В 1649 г. был проездом в Москве Иерусалимский патриарх Паисий I (1645-1661), заметивший некоторые неточности в обрядах и книгах, о чем сделал царю соответствующие замечания. Став патриархом, Никон немедленно отправил на Восток Троицко-Сергиевского келаря Арсения Суханова4 для сличения книг с греческими подлинниками и покупки рукописей. Вскоре из разных греческих и восточных монастырей им было собрано 498 рукописей и сличением их занялся сам патриарх при помощи знатоков греческого языка — ученых монахов, вызванных из Киева: Арсения Сатановского, Епифания Славеницкого и Дамаскина Птицкого. Епифаний, кроме того, возглавил учрежденное патриархом Филаретом Чудовское училище в Москве.

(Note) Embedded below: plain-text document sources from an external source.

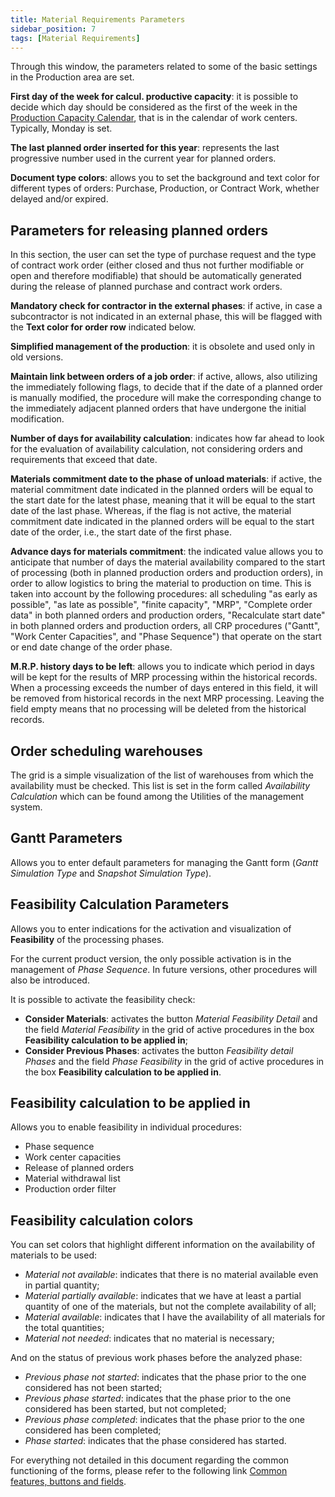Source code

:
 ```yaml
---
title: Material Requirements Parameters
sidebar_position: 7
tags: [Material Requirements]
---
```


Through this window, the parameters related to some of the basic settings in the Production area are set.

**First day of the week for calcul. productive capacity**: it is possible to decide which day should be considered as the first of the week in the [Production Capacity Calendar](/docs/configurations/tables/production/factory-calendar), that is in the calendar of work centers. Typically, Monday is set.

**The last planned order inserted for this year**: represents the last progressive number used in the current year for planned orders.

**Document type colors**: allows you to set the background and text color for different types of orders: Purchase, Production, or Contract Work, whether delayed and/or expired.

## Parameters for releasing planned orders

In this section, the user can set the type of purchase request and the type of contract work order (either closed and thus not further modifiable or open and therefore modifiable) that should be automatically generated during the release of planned purchase and contract work orders.

**Mandatory check for contractor in the external phases**: if active, in case a subcontractor is not indicated in an external phase, this will be flagged with the **Text color for order row** indicated below.

**Simplified management of the production**: it is obsolete and used only in old versions.

**Maintain link between orders of a job order**: if active, allows, also utilizing the immediately following flags, to decide that if the date of a planned order is manually modified, the procedure will make the corresponding change to the immediately adjacent planned orders that have undergone the initial modification.

**Number of days for availability calculation**: indicates how far ahead to look for the evaluation of availability calculation, not considering orders and requirements that exceed that date.

**Materials commitment date to the phase of unload materials**: if active, the material commitment date indicated in the planned orders will be equal to the start date for the latest phase, meaning that it will be equal to the start date of the last phase. Whereas, if the flag is not active, the material commitment date indicated in the planned orders will be equal to the start date of the order, i.e., the start date of the first phase.

**Advance days for materials commitment**: the indicated value allows you to anticipate that number of days the material availability compared to the start of processing (both in planned production orders and production orders), in order to allow logistics to bring the material to production on time. This is taken into account by the following procedures: all scheduling "as early as possible", "as late as possible", "finite capacity", "MRP", "Complete order data" in both planned orders and production orders, "Recalculate start date" in both planned orders and production orders, all CRP procedures ("Gantt", "Work Center Capacities", and "Phase Sequence") that operate on the start or end date change of the order phase.

**M.R.P. history days to be left**: allows you to indicate which period in days will be kept for the results of MRP processing within the historical records. When a processing exceeds the number of days entered in this field, it will be removed from historical records in the next MRP processing. Leaving the field empty means that no processing will be deleted from the historical records.

## Order scheduling warehouses 

The grid is a simple visualization of the list of warehouses from which the availability must be checked. This list is set in the form called *Availability Calculation* which can be found among the Utilities of the management system.

## Gantt Parameters 

Allows you to enter default parameters for managing the Gantt form (*Gantt Simulation Type* and *Snapshot Simulation Type*).

## Feasibility Calculation Parameters

Allows you to enter indications for the activation and visualization of **Feasibility** of the processing phases.

For the current product version, the only possible activation is in the management of *Phase Sequence*. In future versions, other procedures will also be introduced.

It is possible to activate the feasibility check:

- **Consider Materials**: activates the button *Material Feasibility Detail* and the field *Material Feasibility* in the grid of active procedures in the box **Feasibility calculation to be applied in**;    
- **Consider Previous Phases**: activates the button *Feasibility detail Phases* and the field *Phase Feasibility* in the grid of active procedures in the box **Feasibility calculation to be applied in**.      

## Feasibility calculation to be applied in

Allows you to enable feasibility in individual procedures:
- Phase sequence 
- Work center capacities
- Release of planned orders
- Material withdrawal list
- Production order filter 

## Feasibility calculation colors 

You can set colors that highlight different information on the availability of materials to be used:   
- *Material not available*: indicates that there is no material available even in partial quantity;   
- *Material partially available*: indicates that we have at least a partial quantity of one of the materials, but not the complete availability of all;   
- *Material available*: indicates that I have the availability of all materials for the total quantities;   
- *Material not needed*: indicates that no material is necessary;   

And on the status of previous work phases before the analyzed phase:   
- *Previous phase not started*: indicates that the phase prior to the one considered has not been started;   
- *Previous phase started*: indicates that the phase prior to the one considered has been started, but not completed;   
- *Previous phase completed*: indicates that the phase prior to the one considered has been completed;   
- *Phase started*: indicates that the phase considered has started.   

For everything not detailed in this document regarding the common functioning of the forms, please refer to the following link [Common features, buttons and fields](/docs/guide/common).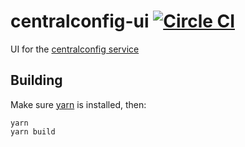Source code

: # centralconfig-ui [![Circle CI](https://circleci.com/gh/cagedtornado/centralconfig-ui.svg?style=shield)](https://circleci.com/gh/cagedtornado/centralconfig-ui)
UI for the [centralconfig service](https://github.com/cagedtornado/centralconfig)

## Building

Make sure [yarn](https://yarnpkg.com/en/) is installed, then:

```shell
yarn
yarn build
```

Библиотека, составленная Никоном, поражала своим богатством. В ней находились греческие и латинские издания святых Дионисия Ареопагита, Иустина Философа, Григория Чудотворца, Климента Александрийского, Кирилла Иерусалимского, Афанасия Великого, Василия Великого, Григория Богослова, Иоанна Златоуста, Григория Нисского, Кирилла Александрийского и многих других Отцов. Там же имелись и научные труды по физике, географии, грамматике, логике, космографии, всевозможные лексиконы и карты. Царь Алексей, со своей стороны, всячески покровительствовал распространению технических и научных европейских трудов, искусства, театра, музыки, следуя примеру своего отца. Напрасно недобросовестные писатели изображают допетровскую Русь как азиатскую страну: наша своеобразная культура ничуть не теряла от сравнения с западной, а о столице еще географ Ботер (XVI в.) оставил восторженные отзывы, считая Москву четвертой по величине европейской столицей (после Константинополя, Парижа и Лиссабона), насчитывая в ней 600.000 жителей!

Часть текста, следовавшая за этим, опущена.